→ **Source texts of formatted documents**
::::::::
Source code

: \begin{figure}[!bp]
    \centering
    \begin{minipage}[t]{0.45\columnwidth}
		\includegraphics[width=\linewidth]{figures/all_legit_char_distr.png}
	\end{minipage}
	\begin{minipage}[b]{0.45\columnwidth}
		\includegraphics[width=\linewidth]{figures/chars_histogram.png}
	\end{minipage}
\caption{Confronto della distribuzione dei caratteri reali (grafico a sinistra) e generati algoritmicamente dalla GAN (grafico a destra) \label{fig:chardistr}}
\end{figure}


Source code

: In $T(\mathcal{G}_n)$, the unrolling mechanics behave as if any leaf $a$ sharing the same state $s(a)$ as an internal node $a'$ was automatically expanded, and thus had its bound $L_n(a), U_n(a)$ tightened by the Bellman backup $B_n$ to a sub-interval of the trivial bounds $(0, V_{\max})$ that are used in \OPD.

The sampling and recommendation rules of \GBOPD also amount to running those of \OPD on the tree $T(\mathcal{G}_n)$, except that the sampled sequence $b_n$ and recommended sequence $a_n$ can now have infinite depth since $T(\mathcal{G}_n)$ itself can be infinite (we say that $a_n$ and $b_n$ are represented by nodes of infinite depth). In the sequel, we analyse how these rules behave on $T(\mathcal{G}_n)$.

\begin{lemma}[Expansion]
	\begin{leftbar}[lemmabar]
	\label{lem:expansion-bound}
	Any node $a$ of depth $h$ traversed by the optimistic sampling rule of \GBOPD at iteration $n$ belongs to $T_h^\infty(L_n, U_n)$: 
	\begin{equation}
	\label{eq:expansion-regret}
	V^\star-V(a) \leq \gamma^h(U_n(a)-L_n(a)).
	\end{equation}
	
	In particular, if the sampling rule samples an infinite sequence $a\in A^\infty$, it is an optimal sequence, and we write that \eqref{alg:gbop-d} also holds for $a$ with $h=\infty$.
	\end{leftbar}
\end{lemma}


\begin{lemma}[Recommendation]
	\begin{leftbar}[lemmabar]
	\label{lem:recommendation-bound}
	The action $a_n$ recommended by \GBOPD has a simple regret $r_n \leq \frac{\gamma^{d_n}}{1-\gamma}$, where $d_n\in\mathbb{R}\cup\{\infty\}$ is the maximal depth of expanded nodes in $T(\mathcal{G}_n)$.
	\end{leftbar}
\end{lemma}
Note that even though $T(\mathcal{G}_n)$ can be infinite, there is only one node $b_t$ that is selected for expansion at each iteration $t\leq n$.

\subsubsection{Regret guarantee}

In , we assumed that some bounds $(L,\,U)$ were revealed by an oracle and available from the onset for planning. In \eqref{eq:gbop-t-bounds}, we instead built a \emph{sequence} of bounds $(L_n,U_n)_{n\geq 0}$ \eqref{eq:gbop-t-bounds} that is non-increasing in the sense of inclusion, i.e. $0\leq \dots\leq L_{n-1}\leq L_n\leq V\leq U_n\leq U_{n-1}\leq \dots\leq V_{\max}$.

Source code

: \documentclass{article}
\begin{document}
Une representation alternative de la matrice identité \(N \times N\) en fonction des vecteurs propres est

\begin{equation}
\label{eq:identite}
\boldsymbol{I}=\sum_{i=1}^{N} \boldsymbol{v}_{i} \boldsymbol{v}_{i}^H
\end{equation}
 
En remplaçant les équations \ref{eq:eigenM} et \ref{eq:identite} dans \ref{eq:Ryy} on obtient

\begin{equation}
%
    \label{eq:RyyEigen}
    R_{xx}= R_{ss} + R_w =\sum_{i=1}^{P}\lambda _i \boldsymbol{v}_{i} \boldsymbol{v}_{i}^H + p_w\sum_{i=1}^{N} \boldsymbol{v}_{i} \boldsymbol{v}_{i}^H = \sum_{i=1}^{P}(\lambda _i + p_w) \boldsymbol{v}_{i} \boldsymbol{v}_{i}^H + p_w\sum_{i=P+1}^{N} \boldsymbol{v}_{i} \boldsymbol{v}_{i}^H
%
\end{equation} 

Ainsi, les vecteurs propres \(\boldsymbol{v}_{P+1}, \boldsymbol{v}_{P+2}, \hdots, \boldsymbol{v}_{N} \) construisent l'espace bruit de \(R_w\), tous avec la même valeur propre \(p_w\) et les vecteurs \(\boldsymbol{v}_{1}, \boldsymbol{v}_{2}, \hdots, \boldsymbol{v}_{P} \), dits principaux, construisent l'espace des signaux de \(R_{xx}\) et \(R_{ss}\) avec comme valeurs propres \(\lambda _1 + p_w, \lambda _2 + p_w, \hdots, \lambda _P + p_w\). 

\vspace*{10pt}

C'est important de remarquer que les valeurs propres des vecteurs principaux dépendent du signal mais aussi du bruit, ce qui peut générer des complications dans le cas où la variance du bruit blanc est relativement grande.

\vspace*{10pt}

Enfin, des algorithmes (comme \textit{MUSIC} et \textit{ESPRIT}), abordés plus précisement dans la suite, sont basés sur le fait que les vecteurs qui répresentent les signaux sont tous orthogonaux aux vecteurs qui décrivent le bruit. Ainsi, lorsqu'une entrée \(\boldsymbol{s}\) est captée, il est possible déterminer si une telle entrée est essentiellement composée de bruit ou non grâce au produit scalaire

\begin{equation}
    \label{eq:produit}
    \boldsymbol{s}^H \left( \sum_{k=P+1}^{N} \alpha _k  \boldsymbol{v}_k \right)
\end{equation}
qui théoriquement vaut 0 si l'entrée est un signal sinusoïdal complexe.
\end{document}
::::::::
→ **Assignment**
Every line above that includes the word "bounds" must appear in the answer.

→ **Result**
: In $T(\mathcal{G}_n)$, the unrolling mechanics behave as if any leaf $a$ sharing the same state $s(a)$ as an internal node $a'$ was automatically expanded, and thus had its bound $L_n(a), U_n(a)$ tightened by the Bellman backup $B_n$ to a sub-interval of the trivial bounds $(0, V_{\max})$ that are used in \OPD.
In , we assumed that some bounds $(L,\,U)$ were revealed by an oracle and available from the onset for planning. In \eqref{eq:gbop-t-bounds}, we instead built a \emph{sequence} of bounds $(L_n,U_n)_{n\geq 0}$ \eqref{eq:gbop-t-bounds} that is non-increasing in the sense of inclusion, i.e. $0\leq \dots\leq L_{n-1}\leq L_n\leq V\leq U_n\leq U_{n-1}\leq \dots\leq V_{\max}$.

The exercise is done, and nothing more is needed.